On a fait un travail sonore colossal avec le créateur son Fabio Meschini. La musique est d'autant plus importante qu’elle accompagne des moments chorégraphiés. Julien est photo reporter mais je ne voulais pas représenter des photos au plateau ; alors les photos sont des moments dansés, traduites par le mouvement…. 
Il y a aussi des conceptions sonores avec des textes qui accompagnent l’histoire du début à la fin….

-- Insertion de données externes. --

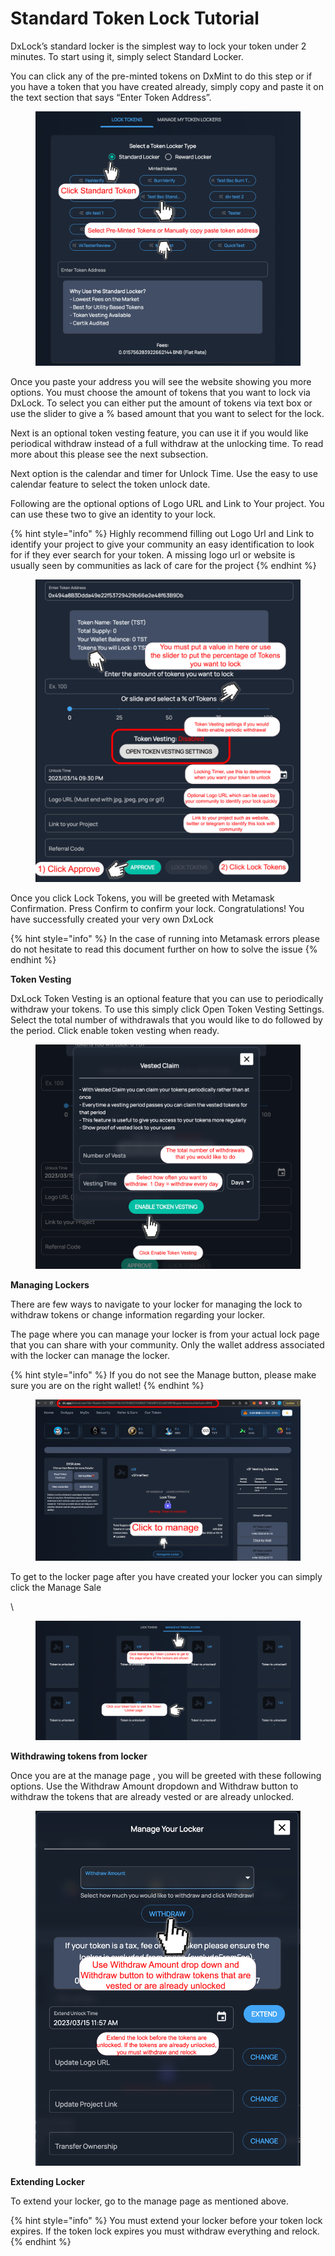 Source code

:# Standard Token Lock Tutorial

DxLock’s standard locker is the simplest way to lock your token under 2 minutes. To start using it, simply select Standard Locker.

You can click any of the pre-minted tokens on DxMint to do this step or if you have a token that you have created already, simply copy and paste it on the text section that says “Enter Token Address”.

<figure><img src="../../../.gitbook/assets/image (44).png" alt=""><figcaption></figcaption></figure>

Once you paste your address you will see the website showing you more options. You must choose the amount of tokens that you want to lock via DxLock. To select you can either put the amount of tokens via text box or use the slider to give a % based amount that you want to select for the lock.

Next is an optional token vesting feature, you can use it if you would like periodical withdraw instead of a full withdraw at the unlocking time. To read more about this please see the next subsection.

Next option is the calendar and timer for Unlock Time. Use the easy to use calendar feature to select the token unlock date.

Following are the optional options of Logo URL and Link to Your project. You can use these two to give an identity to your lock.

{% hint style="info" %}
Highly recommend filling out Logo Url and Link to identify your project to give your community an easy identification to look for if they ever search for your token. A missing logo url or website is usually seen by communities as lack of care for the project
{% endhint %}

<figure><img src="../../../.gitbook/assets/image (7) (2).png" alt=""><figcaption></figcaption></figure>

Once you click Lock Tokens, you will be greeted with Metamask Confirmation. Press Confirm to confirm your lock. Congratulations! You have successfully created your very own DxLock

{% hint style="info" %}
In the case of running into Metamask errors please do not hesitate to read this document further on how to solve the issue
{% endhint %}

**Token Vesting**

DxLock Token Vesting is an optional feature that you can use to periodically withdraw your tokens. To use this simply click Open Token Vesting Settings. Select the total number of withdrawals that you would like to do followed by the period. Click enable token vesting when ready.

<figure><img src="../../../.gitbook/assets/image (3) (2).png" alt=""><figcaption></figcaption></figure>



**Managing Lockers**

There are few ways to navigate to your locker for managing the lock to withdraw tokens or change information regarding your locker.

&#x20;

The page where you can manage your locker is from your actual lock page that you can share with your community. Only the wallet address associated with the locker can manage the locker.



{% hint style="info" %}
If you do not see the Manage button, please make sure you are on the right wallet!
{% endhint %}

<figure><img src="../../../.gitbook/assets/image (62).png" alt=""><figcaption></figcaption></figure>

To get to the locker page after you have created your locker you can simply click the Manage Sale

\


<figure><img src="../../../.gitbook/assets/image (36) (3).png" alt=""><figcaption></figcaption></figure>

**Withdrawing tokens from locker**

Once you are at the manage page , you will be greeted with these following options. Use the Withdraw Amount dropdown and Withdraw button to withdraw the tokens that are already vested or are already unlocked.



<figure><img src="../../../.gitbook/assets/image (5) (2).png" alt=""><figcaption></figcaption></figure>

**Extending Locker**

To extend your locker, go to the manage page as mentioned above.

{% hint style="info" %}
You must extend your locker before your token lock expires. If the token lock expires you must withdraw everything and relock.
{% endhint %}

Il y a aussi une création vidéo assez fine parce que je voulais l'apparition des langues sur scène, que l’on voit l’entremêlement des deux langues, le français, l’arabe. Et puis aussi l’anglais, car on suit Leïla de jeune adolescente à jeune femme un peu assise dans sa vie et on comprend qu’elle est devenue traductrice. Donc l’endroit de la traduction et du mélange des langues est tissé durant tout le spectacle. Il y a des entremêlements partout car dans la traversée de Leïla, il y a des histoires qui concernent ma propre famille et aussi des entretiens que j'ai faits avec d'autres personnes. Tout ça très mélangé. À un moment donné on entend un entretien avec une très vieille dame qui est ma grand-mère qui décrit le jour de son mariage et sa robe de mariée, sa coiffure et comment elle a été conduite à être mariée. La costumière a reproduit à l'identique la robe de mariée qui a donc été portée par l'actrice dans l'histoire. Il y a un jeu d’aller-retour entre des choses qui semblent être réelles et qui sont en fait déportées dans la fiction.